Des décrets de 2020-2021 imposent l'information complète de la patiente avant d'opérer, la « pluridisciplinarité » de la décision et une pratique « régulière » du chirurgien. Mais selon les patientes, les décrets ne seraient pas respectés.
Quatre-vingts femmes ont déposé plainte dans le cadre d'une enquête préliminaire ouverte en 2021 contre « X » pour tromperie aggravée et blessures involontaires, et commencent à être entendues par les enquêteurs, selon Me Hélène Patte, l'une des quatre avocates saisies.
Des médecins mobilisés veulent que ça change
« Certains médecins, qui n'ont jamais vu ces complications sévères rares, sont tentés de dire que ça n'existe pas », regrette le Pr Michel Cosson, président de la commission pelvi-périnéologie du CNGOF.
Il appelle à « un plan national pour structurer la prise en charge » des victimes, avec une « liste de centres experts pluridisciplinaires », associant « au minimum gynécologues, urologues, algologues, rééducateurs et radiologues », dotés de moyens, vers lesquels ces femmes seraient systématiquement orientées.
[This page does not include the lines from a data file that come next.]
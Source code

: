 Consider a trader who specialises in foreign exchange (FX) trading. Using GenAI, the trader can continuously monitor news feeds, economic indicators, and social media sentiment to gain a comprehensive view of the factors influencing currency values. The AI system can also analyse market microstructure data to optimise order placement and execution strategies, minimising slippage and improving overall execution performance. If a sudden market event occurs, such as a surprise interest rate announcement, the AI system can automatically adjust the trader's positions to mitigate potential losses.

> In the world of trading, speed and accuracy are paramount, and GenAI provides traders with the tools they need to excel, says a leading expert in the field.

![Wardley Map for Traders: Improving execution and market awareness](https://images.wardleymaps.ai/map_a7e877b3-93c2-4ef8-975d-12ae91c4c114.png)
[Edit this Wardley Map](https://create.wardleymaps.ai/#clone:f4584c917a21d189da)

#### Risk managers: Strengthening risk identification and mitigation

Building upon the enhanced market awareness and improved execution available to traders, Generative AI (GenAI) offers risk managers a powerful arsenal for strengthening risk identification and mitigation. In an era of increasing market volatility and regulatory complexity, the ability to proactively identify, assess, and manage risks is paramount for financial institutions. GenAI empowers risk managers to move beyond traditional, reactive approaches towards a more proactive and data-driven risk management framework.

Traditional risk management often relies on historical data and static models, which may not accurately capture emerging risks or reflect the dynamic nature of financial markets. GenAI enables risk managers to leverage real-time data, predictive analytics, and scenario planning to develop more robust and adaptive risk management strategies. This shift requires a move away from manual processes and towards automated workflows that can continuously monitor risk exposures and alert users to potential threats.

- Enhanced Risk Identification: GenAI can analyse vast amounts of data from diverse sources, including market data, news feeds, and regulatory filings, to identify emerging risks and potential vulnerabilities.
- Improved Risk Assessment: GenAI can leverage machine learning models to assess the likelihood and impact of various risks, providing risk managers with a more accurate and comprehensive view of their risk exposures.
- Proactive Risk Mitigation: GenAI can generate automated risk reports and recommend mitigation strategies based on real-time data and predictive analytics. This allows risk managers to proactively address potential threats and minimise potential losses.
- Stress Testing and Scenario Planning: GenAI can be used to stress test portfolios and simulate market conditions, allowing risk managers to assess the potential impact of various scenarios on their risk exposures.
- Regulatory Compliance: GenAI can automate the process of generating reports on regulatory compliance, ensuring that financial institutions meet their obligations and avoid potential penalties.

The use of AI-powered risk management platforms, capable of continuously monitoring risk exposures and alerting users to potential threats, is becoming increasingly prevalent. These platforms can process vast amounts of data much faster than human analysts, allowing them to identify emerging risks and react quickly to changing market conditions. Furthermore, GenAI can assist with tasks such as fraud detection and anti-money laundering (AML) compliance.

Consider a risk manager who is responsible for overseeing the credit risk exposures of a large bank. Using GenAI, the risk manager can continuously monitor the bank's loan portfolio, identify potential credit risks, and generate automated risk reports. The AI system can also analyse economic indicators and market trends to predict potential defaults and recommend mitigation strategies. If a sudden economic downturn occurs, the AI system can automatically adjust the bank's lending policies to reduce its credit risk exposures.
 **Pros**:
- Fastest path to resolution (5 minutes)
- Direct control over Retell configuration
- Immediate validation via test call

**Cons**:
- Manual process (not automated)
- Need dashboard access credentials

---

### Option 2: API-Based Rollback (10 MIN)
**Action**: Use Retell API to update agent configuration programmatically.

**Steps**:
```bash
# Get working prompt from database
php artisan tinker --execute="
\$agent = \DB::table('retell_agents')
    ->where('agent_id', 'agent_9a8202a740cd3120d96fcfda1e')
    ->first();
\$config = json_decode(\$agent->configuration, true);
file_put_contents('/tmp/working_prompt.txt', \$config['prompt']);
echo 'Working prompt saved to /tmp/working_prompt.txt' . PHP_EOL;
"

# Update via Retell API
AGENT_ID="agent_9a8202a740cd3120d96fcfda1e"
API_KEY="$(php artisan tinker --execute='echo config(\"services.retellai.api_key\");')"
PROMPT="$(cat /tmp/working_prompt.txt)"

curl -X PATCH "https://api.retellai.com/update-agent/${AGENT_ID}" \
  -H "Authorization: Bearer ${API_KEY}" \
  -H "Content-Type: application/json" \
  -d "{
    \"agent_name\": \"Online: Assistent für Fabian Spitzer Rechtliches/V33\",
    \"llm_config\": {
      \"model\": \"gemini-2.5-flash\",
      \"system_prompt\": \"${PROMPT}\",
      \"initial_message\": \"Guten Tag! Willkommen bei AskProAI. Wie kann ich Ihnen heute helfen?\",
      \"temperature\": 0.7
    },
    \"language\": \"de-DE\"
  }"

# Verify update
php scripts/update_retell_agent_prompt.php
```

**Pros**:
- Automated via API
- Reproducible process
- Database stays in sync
Il faut aussi « mieux encadrer » la pose car l'obligation de « pratique régulière » est « floue », juge-t-il. Le CNGOF appelle à demander une expérience et des niveaux d'activité minimaux, la formation doit être « validée et valorisée ». Un registre national des patientes opérées et de leurs complications devrait être obligatoire, souligne-t-il.
« On pourrait concentrer la chirurgie dans certains établissements, entre des mains qui en ont grandement l'habitude », suggère le Pr Xavier Deffieux, gynécologue spécialisé en pelvi-périnéologie à Clamart (Île-de-France) et membre du CNGOF.
Cette idée « serait catastrophique en termes d'accès aux soins », estime au contraire le Pr Xavier Gamé, président du collège professionnel d'urologie (CNPU). « Nous organisons des formations, développons la recherche » en vue d'alternatives thérapeutiques (par exemple sur les injections péri-urétrales, non remboursées), mais aujourd'hui, le rapport bénéfice-risque reste favorable, dit-il.
« Les complications, c'est 2,9 % des cas (chiffres contestés par les victimes, NDLR), mais ces souffrances doivent être entendues » et traitées rapidement, déclare le médecin. « Il faut relever les manches », exhorte-t-il.